E apago em resposta.
Acordo
contra minha vontade com o suor inundando meu corpo, o que prova que estou
desgraçadamente vivo. Cinicamente, meus órgãos continuam funcionando, com
eficiência indiferente ao meu espírito: respiro, meu coração espalha meu sangue
pelo corpo, pisco, salivo, produzo hormônios e inúteis espermatozoides,
leucócitos avançam sobre vírus e bactérias — tão vivos quanto eu — protegendo
minha saúde. Acho até que daqui a pouco terei que mijar. Simples assim, como se
eu pudesse me levantar até o banheiro, colocar o pau pra fora e molhar a borda
da privada como de costume.
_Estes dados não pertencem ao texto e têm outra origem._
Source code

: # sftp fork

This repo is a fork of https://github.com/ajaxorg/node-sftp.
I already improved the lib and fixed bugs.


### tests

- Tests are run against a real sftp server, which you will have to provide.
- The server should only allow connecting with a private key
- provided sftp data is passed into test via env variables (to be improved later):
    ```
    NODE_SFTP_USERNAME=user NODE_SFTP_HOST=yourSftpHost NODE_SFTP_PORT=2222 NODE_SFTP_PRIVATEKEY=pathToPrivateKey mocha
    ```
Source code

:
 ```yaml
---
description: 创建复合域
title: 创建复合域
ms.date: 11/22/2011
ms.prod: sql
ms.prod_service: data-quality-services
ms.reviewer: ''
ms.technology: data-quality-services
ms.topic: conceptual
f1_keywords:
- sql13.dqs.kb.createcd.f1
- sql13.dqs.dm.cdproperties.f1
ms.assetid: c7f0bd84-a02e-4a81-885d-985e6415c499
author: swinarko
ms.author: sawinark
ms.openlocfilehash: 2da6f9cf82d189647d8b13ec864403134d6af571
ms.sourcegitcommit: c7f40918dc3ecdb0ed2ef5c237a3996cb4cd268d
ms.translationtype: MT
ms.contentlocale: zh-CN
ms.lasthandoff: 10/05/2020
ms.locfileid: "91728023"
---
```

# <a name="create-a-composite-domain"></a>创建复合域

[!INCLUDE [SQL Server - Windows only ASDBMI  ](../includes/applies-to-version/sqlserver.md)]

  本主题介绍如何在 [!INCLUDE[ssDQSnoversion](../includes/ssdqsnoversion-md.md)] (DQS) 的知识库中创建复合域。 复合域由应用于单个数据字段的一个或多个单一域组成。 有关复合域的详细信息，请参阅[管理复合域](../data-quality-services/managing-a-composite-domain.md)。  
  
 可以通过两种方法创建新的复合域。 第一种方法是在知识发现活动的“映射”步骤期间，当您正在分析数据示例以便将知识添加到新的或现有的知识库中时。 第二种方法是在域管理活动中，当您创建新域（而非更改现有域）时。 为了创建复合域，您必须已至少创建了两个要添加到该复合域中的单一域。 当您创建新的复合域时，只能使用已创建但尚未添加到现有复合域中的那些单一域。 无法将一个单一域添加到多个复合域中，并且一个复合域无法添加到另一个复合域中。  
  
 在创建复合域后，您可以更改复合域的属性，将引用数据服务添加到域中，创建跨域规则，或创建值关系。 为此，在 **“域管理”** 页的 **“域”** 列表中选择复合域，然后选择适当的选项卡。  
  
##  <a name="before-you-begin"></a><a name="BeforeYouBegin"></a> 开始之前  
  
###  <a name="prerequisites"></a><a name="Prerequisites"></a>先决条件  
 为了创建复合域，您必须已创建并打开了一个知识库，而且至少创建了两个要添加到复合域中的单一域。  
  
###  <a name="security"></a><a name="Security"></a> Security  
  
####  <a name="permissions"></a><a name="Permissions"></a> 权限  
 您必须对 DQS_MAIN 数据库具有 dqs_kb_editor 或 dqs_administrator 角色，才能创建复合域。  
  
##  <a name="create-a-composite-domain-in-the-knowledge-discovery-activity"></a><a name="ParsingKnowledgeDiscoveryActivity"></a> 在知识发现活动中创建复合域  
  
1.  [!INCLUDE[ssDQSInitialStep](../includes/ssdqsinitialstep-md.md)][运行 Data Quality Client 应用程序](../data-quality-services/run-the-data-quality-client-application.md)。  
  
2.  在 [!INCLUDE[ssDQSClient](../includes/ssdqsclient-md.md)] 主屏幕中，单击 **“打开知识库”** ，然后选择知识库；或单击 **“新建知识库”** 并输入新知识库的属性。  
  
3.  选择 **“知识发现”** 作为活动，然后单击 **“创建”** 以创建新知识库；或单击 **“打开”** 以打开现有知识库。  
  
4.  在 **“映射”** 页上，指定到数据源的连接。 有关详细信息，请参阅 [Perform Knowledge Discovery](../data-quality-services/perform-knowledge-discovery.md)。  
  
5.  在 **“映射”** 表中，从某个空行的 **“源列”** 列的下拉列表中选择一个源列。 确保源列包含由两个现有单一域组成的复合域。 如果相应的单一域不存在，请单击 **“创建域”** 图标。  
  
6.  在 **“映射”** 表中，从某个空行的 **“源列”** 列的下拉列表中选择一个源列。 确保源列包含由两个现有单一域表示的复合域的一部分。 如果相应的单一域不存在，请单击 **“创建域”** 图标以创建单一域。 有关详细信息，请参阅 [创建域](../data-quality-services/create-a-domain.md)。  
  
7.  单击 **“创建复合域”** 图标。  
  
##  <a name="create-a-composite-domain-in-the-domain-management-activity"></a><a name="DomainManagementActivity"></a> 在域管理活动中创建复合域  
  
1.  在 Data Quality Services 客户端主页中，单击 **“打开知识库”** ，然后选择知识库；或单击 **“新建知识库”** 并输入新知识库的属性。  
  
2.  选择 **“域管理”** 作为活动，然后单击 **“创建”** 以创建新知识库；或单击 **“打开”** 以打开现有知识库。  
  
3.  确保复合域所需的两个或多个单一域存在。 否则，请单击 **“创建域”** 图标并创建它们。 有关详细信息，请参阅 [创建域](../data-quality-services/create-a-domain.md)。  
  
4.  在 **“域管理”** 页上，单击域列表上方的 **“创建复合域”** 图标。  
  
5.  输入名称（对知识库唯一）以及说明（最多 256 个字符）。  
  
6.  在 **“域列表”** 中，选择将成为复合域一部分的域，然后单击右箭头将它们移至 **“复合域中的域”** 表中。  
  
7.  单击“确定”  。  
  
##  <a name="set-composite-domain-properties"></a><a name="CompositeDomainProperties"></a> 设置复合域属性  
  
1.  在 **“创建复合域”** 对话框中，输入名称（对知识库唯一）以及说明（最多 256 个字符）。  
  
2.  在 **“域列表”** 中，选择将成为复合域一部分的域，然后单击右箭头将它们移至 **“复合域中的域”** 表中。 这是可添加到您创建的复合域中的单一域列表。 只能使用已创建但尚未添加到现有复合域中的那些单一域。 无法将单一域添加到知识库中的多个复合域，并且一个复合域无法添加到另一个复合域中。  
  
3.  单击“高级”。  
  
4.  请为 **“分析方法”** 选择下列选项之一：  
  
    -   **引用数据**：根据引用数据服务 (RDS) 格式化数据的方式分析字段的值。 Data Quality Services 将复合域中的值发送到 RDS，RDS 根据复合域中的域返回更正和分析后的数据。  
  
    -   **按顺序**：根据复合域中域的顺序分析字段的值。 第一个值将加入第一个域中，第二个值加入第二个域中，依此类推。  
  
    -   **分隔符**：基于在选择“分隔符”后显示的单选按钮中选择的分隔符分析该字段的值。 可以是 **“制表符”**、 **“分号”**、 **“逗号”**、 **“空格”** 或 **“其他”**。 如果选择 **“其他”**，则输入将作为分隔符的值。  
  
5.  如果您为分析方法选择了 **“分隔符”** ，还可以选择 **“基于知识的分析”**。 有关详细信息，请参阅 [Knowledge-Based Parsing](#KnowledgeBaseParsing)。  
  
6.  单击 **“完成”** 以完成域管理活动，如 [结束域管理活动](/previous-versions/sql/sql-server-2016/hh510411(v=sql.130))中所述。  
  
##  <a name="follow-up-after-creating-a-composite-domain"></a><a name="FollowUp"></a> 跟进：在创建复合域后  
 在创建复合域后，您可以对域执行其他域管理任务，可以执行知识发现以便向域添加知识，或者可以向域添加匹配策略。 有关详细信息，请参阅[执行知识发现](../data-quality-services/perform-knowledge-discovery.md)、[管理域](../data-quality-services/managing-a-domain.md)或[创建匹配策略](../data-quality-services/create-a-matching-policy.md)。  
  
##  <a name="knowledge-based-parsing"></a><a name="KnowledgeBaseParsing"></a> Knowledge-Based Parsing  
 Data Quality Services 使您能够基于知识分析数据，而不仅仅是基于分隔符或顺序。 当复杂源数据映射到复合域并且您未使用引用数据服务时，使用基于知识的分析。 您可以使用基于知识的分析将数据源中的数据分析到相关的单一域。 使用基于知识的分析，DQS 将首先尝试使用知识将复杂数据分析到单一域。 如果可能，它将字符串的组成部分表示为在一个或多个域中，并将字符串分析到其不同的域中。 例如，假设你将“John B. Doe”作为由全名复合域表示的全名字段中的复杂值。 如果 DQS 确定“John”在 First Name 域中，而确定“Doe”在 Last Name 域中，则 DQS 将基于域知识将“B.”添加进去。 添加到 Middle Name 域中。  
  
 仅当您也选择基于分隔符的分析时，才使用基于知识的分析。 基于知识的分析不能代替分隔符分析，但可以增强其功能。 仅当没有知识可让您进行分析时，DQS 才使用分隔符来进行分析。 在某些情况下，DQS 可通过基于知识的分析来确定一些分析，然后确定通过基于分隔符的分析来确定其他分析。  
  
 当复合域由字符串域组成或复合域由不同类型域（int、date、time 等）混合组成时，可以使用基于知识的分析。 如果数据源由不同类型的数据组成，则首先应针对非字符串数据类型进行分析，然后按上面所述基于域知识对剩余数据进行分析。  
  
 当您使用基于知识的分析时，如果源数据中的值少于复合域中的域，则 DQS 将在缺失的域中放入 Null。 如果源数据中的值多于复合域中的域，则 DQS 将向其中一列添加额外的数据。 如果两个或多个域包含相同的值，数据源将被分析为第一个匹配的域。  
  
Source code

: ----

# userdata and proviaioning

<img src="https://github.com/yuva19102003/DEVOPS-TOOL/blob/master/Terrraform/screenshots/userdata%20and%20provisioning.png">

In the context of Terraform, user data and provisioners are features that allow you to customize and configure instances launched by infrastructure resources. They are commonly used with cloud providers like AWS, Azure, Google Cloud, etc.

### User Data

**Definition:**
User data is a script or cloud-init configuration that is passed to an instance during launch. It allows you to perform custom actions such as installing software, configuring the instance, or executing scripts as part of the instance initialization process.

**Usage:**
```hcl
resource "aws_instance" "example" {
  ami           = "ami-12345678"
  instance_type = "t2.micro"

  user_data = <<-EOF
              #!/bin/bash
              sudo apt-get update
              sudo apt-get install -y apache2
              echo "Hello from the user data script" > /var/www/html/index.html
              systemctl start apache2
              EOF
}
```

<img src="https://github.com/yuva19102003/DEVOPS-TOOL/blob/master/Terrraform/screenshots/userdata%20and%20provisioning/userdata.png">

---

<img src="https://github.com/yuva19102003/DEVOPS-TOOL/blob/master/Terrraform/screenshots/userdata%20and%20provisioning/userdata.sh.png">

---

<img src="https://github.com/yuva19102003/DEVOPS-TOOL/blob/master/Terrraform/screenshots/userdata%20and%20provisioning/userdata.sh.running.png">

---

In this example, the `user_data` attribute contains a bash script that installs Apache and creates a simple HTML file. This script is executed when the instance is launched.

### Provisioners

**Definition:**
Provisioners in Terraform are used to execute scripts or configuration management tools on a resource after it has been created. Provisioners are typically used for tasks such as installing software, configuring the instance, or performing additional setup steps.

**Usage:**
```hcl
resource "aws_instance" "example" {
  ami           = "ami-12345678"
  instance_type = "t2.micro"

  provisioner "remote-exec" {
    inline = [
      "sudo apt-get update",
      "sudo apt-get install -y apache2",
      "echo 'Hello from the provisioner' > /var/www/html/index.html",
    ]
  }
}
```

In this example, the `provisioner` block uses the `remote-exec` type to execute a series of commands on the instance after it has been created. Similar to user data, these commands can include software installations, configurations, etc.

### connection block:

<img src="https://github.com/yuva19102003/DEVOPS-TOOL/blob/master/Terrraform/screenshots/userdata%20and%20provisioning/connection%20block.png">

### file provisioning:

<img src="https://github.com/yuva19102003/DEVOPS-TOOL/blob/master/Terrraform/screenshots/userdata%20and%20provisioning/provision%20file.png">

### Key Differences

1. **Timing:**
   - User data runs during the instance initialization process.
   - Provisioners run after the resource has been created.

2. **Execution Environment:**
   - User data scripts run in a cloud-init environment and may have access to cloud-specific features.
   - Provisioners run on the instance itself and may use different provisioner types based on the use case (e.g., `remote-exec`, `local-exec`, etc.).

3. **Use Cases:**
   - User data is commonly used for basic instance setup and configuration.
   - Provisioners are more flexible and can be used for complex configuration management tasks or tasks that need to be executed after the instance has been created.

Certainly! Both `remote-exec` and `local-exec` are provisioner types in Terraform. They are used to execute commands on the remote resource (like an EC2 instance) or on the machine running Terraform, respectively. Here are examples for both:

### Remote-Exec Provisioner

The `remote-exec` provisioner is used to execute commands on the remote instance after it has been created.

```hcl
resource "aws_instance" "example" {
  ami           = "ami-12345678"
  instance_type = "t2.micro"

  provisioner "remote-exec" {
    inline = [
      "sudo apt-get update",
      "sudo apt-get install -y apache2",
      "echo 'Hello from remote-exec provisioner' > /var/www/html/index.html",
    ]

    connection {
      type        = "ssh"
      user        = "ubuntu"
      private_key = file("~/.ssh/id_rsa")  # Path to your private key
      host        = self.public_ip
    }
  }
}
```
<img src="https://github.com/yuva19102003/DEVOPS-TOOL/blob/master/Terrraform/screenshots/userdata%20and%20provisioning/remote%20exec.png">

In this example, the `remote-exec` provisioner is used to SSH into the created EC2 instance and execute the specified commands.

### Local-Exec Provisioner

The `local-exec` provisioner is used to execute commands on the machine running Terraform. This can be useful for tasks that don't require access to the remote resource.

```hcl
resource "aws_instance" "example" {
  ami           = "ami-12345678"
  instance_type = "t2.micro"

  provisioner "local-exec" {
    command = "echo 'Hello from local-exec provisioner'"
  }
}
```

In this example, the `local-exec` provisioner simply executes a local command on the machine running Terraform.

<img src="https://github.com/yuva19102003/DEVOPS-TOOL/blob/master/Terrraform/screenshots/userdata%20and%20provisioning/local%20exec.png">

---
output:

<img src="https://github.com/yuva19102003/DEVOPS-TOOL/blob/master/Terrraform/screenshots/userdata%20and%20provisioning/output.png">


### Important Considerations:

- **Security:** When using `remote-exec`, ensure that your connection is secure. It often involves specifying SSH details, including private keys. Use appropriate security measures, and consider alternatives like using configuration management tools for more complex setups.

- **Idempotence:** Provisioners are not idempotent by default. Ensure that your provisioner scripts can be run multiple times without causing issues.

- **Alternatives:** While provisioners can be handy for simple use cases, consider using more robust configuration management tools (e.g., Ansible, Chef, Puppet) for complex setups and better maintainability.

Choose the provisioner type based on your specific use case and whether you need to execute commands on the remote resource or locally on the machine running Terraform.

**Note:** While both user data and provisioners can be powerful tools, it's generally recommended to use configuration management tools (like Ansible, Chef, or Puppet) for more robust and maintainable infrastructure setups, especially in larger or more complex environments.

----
Penso nisso enquanto choro mais uma vez. Nesta
versão, um choro contido, triste, desalentado, como que abandonado. Quando uma
merda dá as caras em sua vida, ela vem perna abaixo.
Respiro
fundo e tenho uma ideia. Começo a respirar bem rápido para consumir todo o ar
que me resta e acabar logo com isso. Inspiro e expiro com tanta avidez que meu
cérebro fica hiperventilado. Logo sou tomado por uma tontura causada pelo
excesso de Oxigênio e reconheço o vão cansaço da tarefa. Rio grotescamente por
estar pleno e meio dopado daquilo que logo me faltará e me extinguirá, e porque
me lembro das bolas de aniversário que enchia vigorosamente quando garoto e que
provocavam a mesma sensação. Neste momento revejo o rosto de minha Mãe e viro o
meu de lado, fechando os olhos, para escondê-lo de vergonha. Cerrar os olhos no
breu da morte. Ironia!
Vergonha
pela vida que levei diante de tudo que ela esperava de mim. Mas ninguém se
encontra como eu por nada. Não leva tiro quem está na missa. Fiz tudo errado.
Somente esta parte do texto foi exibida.